Ragu—In my comment #105, I gave a link to my News & Notes article on the watershed transform, which explains the basic concepts of using the transform for segmentation. I encourage you to take a look at it. Here’s an important sentence: “The key behind using the watershed transform for segmentation is this: Change your image into another image whose catchment basins are the objects you want to identify.” Often, the original grayscale image does not have the property that its catchment basins correspond to the objects you are trying to segment. Markers, minima imposition, computing gradient magnitudes, etc., are all techniques for making that happen.
I have a similar problem with segmentation of tumors in an Ultrasound image.
I use a .jpg image file and edge detection techniques, but most of the times it does not work, as the background of an US image is not that clear, i.e., there is a very smooth gradient. I could send/upload some of the files (Images) so you can have a look at them.
Please suggest a suitable edge detection technique for these kind of images.
Pratyusha—I don’t have any suggestions for you.
Thank you for letting me know.
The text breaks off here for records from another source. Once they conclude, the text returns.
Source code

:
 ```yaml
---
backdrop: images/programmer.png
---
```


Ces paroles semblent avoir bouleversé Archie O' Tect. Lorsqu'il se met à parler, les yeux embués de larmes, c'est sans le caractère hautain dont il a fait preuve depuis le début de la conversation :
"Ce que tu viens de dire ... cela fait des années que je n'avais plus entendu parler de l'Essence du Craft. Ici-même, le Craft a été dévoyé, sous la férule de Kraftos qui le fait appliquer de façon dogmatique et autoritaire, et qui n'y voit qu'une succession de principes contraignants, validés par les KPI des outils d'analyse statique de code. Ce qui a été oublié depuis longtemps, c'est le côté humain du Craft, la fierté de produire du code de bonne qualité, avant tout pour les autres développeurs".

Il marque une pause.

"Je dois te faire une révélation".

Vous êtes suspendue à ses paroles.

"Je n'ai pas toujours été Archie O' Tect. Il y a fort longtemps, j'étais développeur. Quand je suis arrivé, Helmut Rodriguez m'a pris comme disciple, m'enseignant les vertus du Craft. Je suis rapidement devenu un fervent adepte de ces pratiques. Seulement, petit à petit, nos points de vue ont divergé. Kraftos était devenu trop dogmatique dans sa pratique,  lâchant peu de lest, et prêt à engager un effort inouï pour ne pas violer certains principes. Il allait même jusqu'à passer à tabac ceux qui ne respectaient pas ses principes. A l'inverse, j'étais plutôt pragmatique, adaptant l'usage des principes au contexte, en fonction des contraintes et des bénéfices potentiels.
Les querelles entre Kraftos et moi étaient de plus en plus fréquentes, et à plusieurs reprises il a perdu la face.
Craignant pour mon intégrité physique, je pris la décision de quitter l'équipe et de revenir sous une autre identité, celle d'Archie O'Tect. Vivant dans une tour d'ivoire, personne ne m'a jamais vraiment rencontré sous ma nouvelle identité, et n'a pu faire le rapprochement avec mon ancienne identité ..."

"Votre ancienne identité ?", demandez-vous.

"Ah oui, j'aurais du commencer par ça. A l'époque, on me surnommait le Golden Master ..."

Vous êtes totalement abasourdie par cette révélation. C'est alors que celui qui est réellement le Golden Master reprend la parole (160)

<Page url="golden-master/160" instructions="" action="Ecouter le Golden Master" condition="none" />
I will try to use a kalman filter for it, or color code the image to highlight the tumor areas.
in my engineering degree study i have to make a microstructural characterization of open cell aluminium foams.
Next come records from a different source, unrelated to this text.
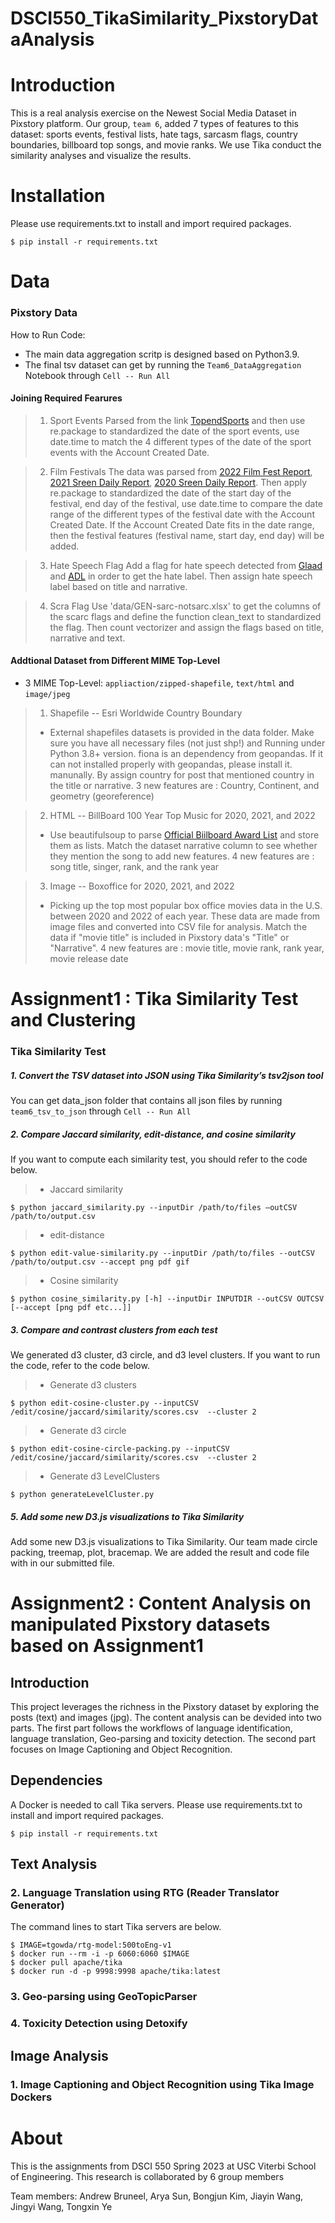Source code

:# DSCI550_TikaSimilarity_PixstoryDataAnalysis

# Introduction

This is a real analysis exercise on the Newest Social Media Dataset in Pixstory platform. Our group, `team 6`,  added 7 types of features to this dataset: sports events, festival lists, hate tags, sarcasm flags, country boundaries, billboard top songs, and movie ranks. We use Tika conduct the similarity analyses and visualize the results.	

# Installation
Please use requirements.txt to install and import required packages.
```
$ pip install -r requirements.txt
```

# Data 

### Pixstory Data
How to Run Code:
* The main data aggregation scritp is designed based on Python3.9.
* The final tsv dataset can get by running the `Team6_DataAggregation` Notebook through `Cell -- Run All`

#### Joining Required Fearures

>1. Sport Events
Parsed from the link [TopendSports](https://www.topendsports.com/events/games/list.htm) and then use re.package to standardized the date of the sport events, use date.time to match the 4 different types of the date of the sport events with the Account Created Date. 

>2. Film Festivals
The data was parsed from [2022 Film Fest Report](https://www.film-festreport.com/home/film-festivals-2022), [2021 Sreen Daily Report](https://www.screendaily.com/news/2021-film-festivals-and-markets-latest-dates-postponements-and-cancellations/5155284.article), [2020 Sreen Daily Report](https://www.screendaily.com/news/2020-film-festivals-and-markets-latest-dates-postponements-and-cancellations/5155284.article). Then apply re.package to standardized the date of the start day of the festival, end day of the festival,  use date.time to compare the date range of the different types of the festival date with the Account Created Date. If the Account Created Date fits in the date range, then the festival features (festival name, start day, end day) will be added.

>3. Hate Speech Flag
Add a flag for hate speech detected from [Glaad](https://www.glaad.org/hate-speech-listing) and [ADL](https://www.adl.org/resources/hate-symbols/search) in order to get the hate label. Then assign hate speech label based on title and narrative.

>4. Scra Flag
Use 'data/GEN-sarc-notsarc.xlsx' to get the columns of the scarc flags and define the function clean_text to standardized the flag. Then count vectorizer and assign the flags based on title, narrative and text.


#### Addtional Dataset from Different MIME Top-Level 

* 3 MIME Top-Level: `appliaction/zipped-shapefile`, `text/html` and `image/jpeg` 

>1. Shapefile -- Esri Worldwide Country Boundary 
> * External shapefiles datasets is provided in the data folder. Make sure you have all necessary files (not just shp!) and Running under Python 3.8+ version. fiona is an dependency from geopandas. If it can not installed properly with geopandas, please install it. manunally. By assign country for post that mentioned country in the title or narrative. 3 new features are : Country, Continent, and geometry (georeference) 

>2. HTML -- BillBoard 100 Year Top Music for 2020, 2021, and 2022
> * Use beautifulsoup to parse [Official Biilboard Award List](https://www.billboard.com/charts/year-end/hot-100-songs/) and store them as lists. Match the dataset narrative column to see whether they mention the song to add new features. 4 new features are : song title, singer, rank, and the rank year

>3. Image --  Boxoffice for 2020, 2021, and 2022
> * Picking up the top most popular box office movies data in the U.S. between 2020 and 2022 of each year. These data are made from image files and converted into CSV file for analysis. Match the data if "movie title" is included in Pixstory data's "Title" or "Narrative". 4 new features are : movie title, movie rank, rank year, movie release date 

# Assignment1 : Tika Similarity Test and Clustering 

### Tika Similarity Test

##### 1. Convert the TSV dataset into JSON using Tika Similarity’s tsv2json tool
You can get data_json folder that contains all json files by running `team6_tsv_to_json` through `Cell -- Run All`

##### 2. Compare Jaccard similarity, edit-distance, and cosine similarity
If you want to compute each similarity test, you should refer to the code below.

> * Jaccard similarity
``` 
$ python jaccard_similarity.py --inputDir /path/to/files —outCSV /path/to/output.csv
```
> * edit-distance
```
$ python edit-value-similarity.py --inputDir /path/to/files --outCSV /path/to/output.csv --accept png pdf gif
```
> * Cosine similarity
```
$ python cosine_similarity.py [-h] --inputDir INPUTDIR --outCSV OUTCSV [--accept [png pdf etc...]]
```

##### 3. Compare and contrast clusters from each test
We generated d3 cluster, d3 circle, and d3 level clusters. If you want to run the code, refer to the code below. 

> * Generate d3 clusters
```
$ python edit-cosine-cluster.py --inputCSV /edit/cosine/jaccard/similarity/scores.csv  --cluster 2
```

> * Generate d3 circle
```
$ python edit-cosine-circle-packing.py --inputCSV /edit/cosine/jaccard/similarity/scores.csv  --cluster 2
```

> * Generate d3 LevelClusters
```
$ python generateLevelCluster.py
```

##### 5. Add some new D3.js visualizations to Tika Similarity
Add some new D3.js visualizations to Tika Similarity. Our team made circle packing, treemap, plot, bracemap. We are added the result and code file with in our submitted file. 

# Assignment2 : Content Analysis on manipulated Pixstory datasets based on Assignment1

## Introduction

This project leverages the richness in the Pixstory dataset by exploring the posts (text) and images (jpg). The content analysis can be devided into two parts. The first part follows the workflows of language identification, language translation, Geo-parsing and toxicity detection. The second part focuses on Image Captioning and Object Recognition.

## Dependencies
A Docker is needed to call Tika servers.
Please use requirements.txt to install and import required packages.
```
$ pip install -r requirements.txt
```

## Text Analysis



### 2. Language Translation using RTG (Reader Translator Generator)
The command lines to start Tika servers are below.
```
$ IMAGE=tgowda/rtg-model:500toEng-v1
$ docker run --rm -i -p 6060:6060 $IMAGE
$ docker pull apache/tika
$ docker run -d -p 9998:9998 apache/tika:latest
```

### 3. Geo-parsing using GeoTopicParser

### 4. Toxicity Detection using Detoxify

## Image Analysis

### 1.  Image Captioning and Object Recognition using Tika Image Dockers


# About
This is the assignments from DSCI 550 Spring 2023 at USC Viterbi School of Engineering. This research is collaborated by 6 group members

Team members: Andrew Bruneel, Arya Sun, Bongjun Kim, Jiayin Wang, Jingyi Wang, Tongxin Ye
After i have done a watershed transform on my 2D slice i have to do a masking of the complement of the binary starting image and the watershed one to reduce the oversegmentation but i don’t know how to make this.
Francesco—This blog post has some example code. You might also want to look at the watershed segmentation demo in the Image Processing Toolbox.
I=imread(‘Open cells aluminium foam.tif’);
Now i have reconstructed my open cell foam but if i want to make a geometrical analysis it seems to be that the image has only one region instead of hundreds,because matlab doesn’t recognize that there are many regions.
How i can make to solve this problem??
Francesco—It’s your algorithm that doesn’t recognize that there are many regions. It’s hard to say for sure without looking at your image, but I’m not sure I understand why all your steps make sense. You might want to take a look at my News & Notes article about watershed-based segmentation.
hi all! i need to do cell detection on the image above (identify the presence of those ‘big’ cells). my main problem is the background (noise), i couldn’t remove them properly, so i couldn’t do the usual segmentation easily. for now i’m processing it on grayscale, based on the materials i’m reading.
Dexter—You might try using bwareaopen to remove the small “noise” objects detected.